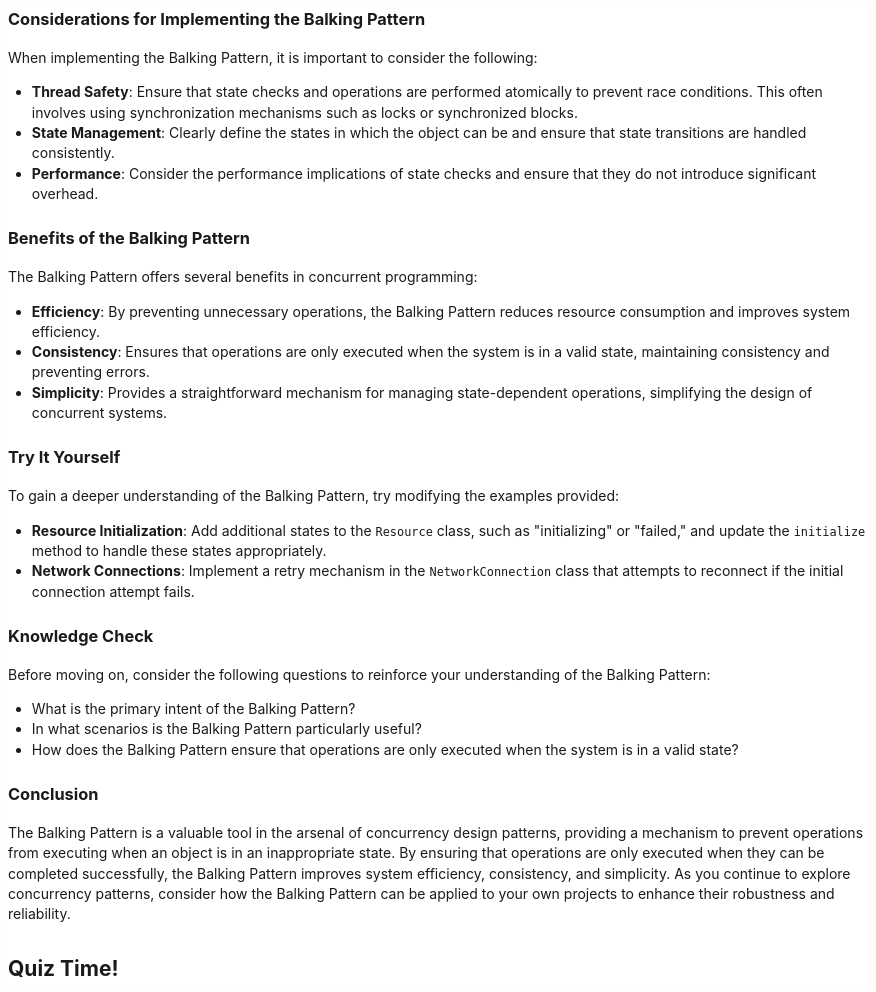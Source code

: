 ### Considerations for Implementing the Balking Pattern

When implementing the Balking Pattern, it is important to consider the following:

- **Thread Safety**: Ensure that state checks and operations are performed atomically to prevent race conditions. This often involves using synchronization mechanisms such as locks or synchronized blocks.
- **State Management**: Clearly define the states in which the object can be and ensure that state transitions are handled consistently.
- **Performance**: Consider the performance implications of state checks and ensure that they do not introduce significant overhead.

### Benefits of the Balking Pattern

The Balking Pattern offers several benefits in concurrent programming:

- **Efficiency**: By preventing unnecessary operations, the Balking Pattern reduces resource consumption and improves system efficiency.
- **Consistency**: Ensures that operations are only executed when the system is in a valid state, maintaining consistency and preventing errors.
- **Simplicity**: Provides a straightforward mechanism for managing state-dependent operations, simplifying the design of concurrent systems.

### Try It Yourself

To gain a deeper understanding of the Balking Pattern, try modifying the examples provided:

- **Resource Initialization**: Add additional states to the `Resource` class, such as "initializing" or "failed," and update the `initialize` method to handle these states appropriately.
- **Network Connections**: Implement a retry mechanism in the `NetworkConnection` class that attempts to reconnect if the initial connection attempt fails.

### Knowledge Check

Before moving on, consider the following questions to reinforce your understanding of the Balking Pattern:

- What is the primary intent of the Balking Pattern?
- In what scenarios is the Balking Pattern particularly useful?
- How does the Balking Pattern ensure that operations are only executed when the system is in a valid state?

### Conclusion

The Balking Pattern is a valuable tool in the arsenal of concurrency design patterns, providing a mechanism to prevent operations from executing when an object is in an inappropriate state. By ensuring that operations are only executed when they can be completed successfully, the Balking Pattern improves system efficiency, consistency, and simplicity. As you continue to explore concurrency patterns, consider how the Balking Pattern can be applied to your own projects to enhance their robustness and reliability.

## Quiz Time!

WHAT THIS TASK INVOLVES =>
Output a verbatim copy of the entries and skip the pictures.

RESULT FOR THIS TASK =>
Source code

: ### Considerations for Implementing the Balking Pattern

When implementing the Balking Pattern, it is important to consider the following:

- **Thread Safety**: Ensure that state checks and operations are performed atomically to prevent race conditions. This often involves using synchronization mechanisms such as locks or synchronized blocks.
- **State Management**: Clearly define the states in which the object can be and ensure that state transitions are handled consistently.
- **Performance**: Consider the performance implications of state checks and ensure that they do not introduce significant overhead.

### Benefits of the Balking Pattern

The Balking Pattern offers several benefits in concurrent programming:

- **Efficiency**: By preventing unnecessary operations, the Balking Pattern reduces resource consumption and improves system efficiency.
- **Consistency**: Ensures that operations are only executed when the system is in a valid state, maintaining consistency and preventing errors.
- **Simplicity**: Provides a straightforward mechanism for managing state-dependent operations, simplifying the design of concurrent systems.

### Try It Yourself

To gain a deeper understanding of the Balking Pattern, try modifying the examples provided:

- **Resource Initialization**: Add additional states to the `Resource` class, such as "initializing" or "failed," and update the `initialize` method to handle these states appropriately.
- **Network Connections**: Implement a retry mechanism in the `NetworkConnection` class that attempts to reconnect if the initial connection attempt fails.

### Knowledge Check

Before moving on, consider the following questions to reinforce your understanding of the Balking Pattern:

- What is the primary intent of the Balking Pattern?
- In what scenarios is the Balking Pattern particularly useful?
- How does the Balking Pattern ensure that operations are only executed when the system is in a valid state?

### Conclusion

The Balking Pattern is a valuable tool in the arsenal of concurrency design patterns, providing a mechanism to prevent operations from executing when an object is in an inappropriate state. By ensuring that operations are only executed when they can be completed successfully, the Balking Pattern improves system efficiency, consistency, and simplicity. As you continue to explore concurrency patterns, consider how the Balking Pattern can be applied to your own projects to enhance their robustness and reliability.

## Quiz Time!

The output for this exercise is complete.